Option D: We will find that there is a small pile from the top and a large pile from the bottom. This is obviously contradictory, so it is judged as wrong.

Bottom layer:

physical structure, array

Logical structure, complete binary tree

Question: If it is a small heap, is the underlying array in ascending order? ——Not necessarily~

But what is certain is that the root of the small pile is the minimum value of the entire tree.

Use of heap:

topk problem

Heap sort (time complexity - O(N*logN)

——————————————————————————————————The above are all concepts.

4.3 Implementation of heap

4.3.1 Heap downward adjustment algorithm (omitted)

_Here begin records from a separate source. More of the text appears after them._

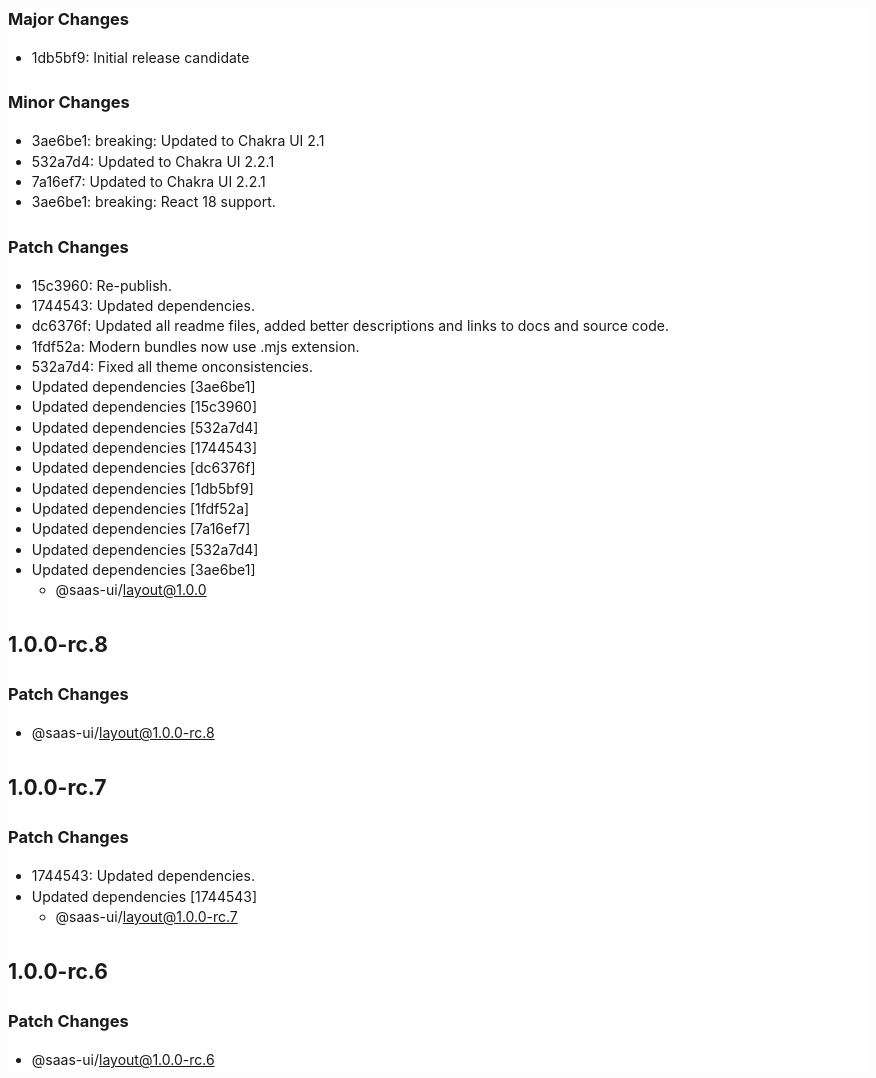 ### Major Changes

- 1db5bf9: Initial release candidate

### Minor Changes

- 3ae6be1: breaking: Updated to Chakra UI 2.1
- 532a7d4: Updated to Chakra UI 2.2.1
- 7a16ef7: Updated to Chakra UI 2.2.1
- 3ae6be1: breaking: React 18 support.

### Patch Changes

- 15c3960: Re-publish.
- 1744543: Updated dependencies.
- dc6376f: Updated all readme files, added better descriptions and links to docs and source code.
- 1fdf52a: Modern bundles now use .mjs extension.
- 532a7d4: Fixed all theme onconsistencies.
- Updated dependencies [3ae6be1]
- Updated dependencies [15c3960]
- Updated dependencies [532a7d4]
- Updated dependencies [1744543]
- Updated dependencies [dc6376f]
- Updated dependencies [1db5bf9]
- Updated dependencies [1fdf52a]
- Updated dependencies [7a16ef7]
- Updated dependencies [532a7d4]
- Updated dependencies [3ae6be1]
  - @saas-ui/layout@1.0.0

## 1.0.0-rc.8

### Patch Changes

- @saas-ui/layout@1.0.0-rc.8

## 1.0.0-rc.7

### Patch Changes

- 1744543: Updated dependencies.
- Updated dependencies [1744543]
  - @saas-ui/layout@1.0.0-rc.7

## 1.0.0-rc.6

### Patch Changes

- @saas-ui/layout@1.0.0-rc.6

4.3.2 Creation of heap (omitted)

4.3.3 Time complexity of heap construction (omitted)

4.3.4 Heap insertion (omitted)

4.3.5 Heap deletion (omitted)

4.3.6 Implementation of heap code (details)

4.3.6.1Initialization function

//初始化函数
void HeapInit(HP* php)
{
	assert(php);

	php->a = NULL;
	php->size = 0;
	php->capacity = 0;

}
This is our old friend. I write almost every article haha~

Another initialization function
//另一种初始化函数
void HeapInitArray(HP* php, int* a, int n)
{
	assert(php);
	assert(a);
	php->a = (HPDataType*)malloc(sizeof(HPDataType) * n);
	if (php->a == NULL)
	{
		perror("malloc fail");
		exit(-1);
	}
	php->size = 0;
	php->capacity = 0;
	memcpy(php->a, a, sizeof(HPDataType) * n);
	for (int i = 1; i < n; i++)
	{
		AdjustUp(php->a, i);
	}
}
Give you an array directly, and then insert the array directly into the heap. The original initialization did not give a value, and then slowly inserted it into the heap one by one.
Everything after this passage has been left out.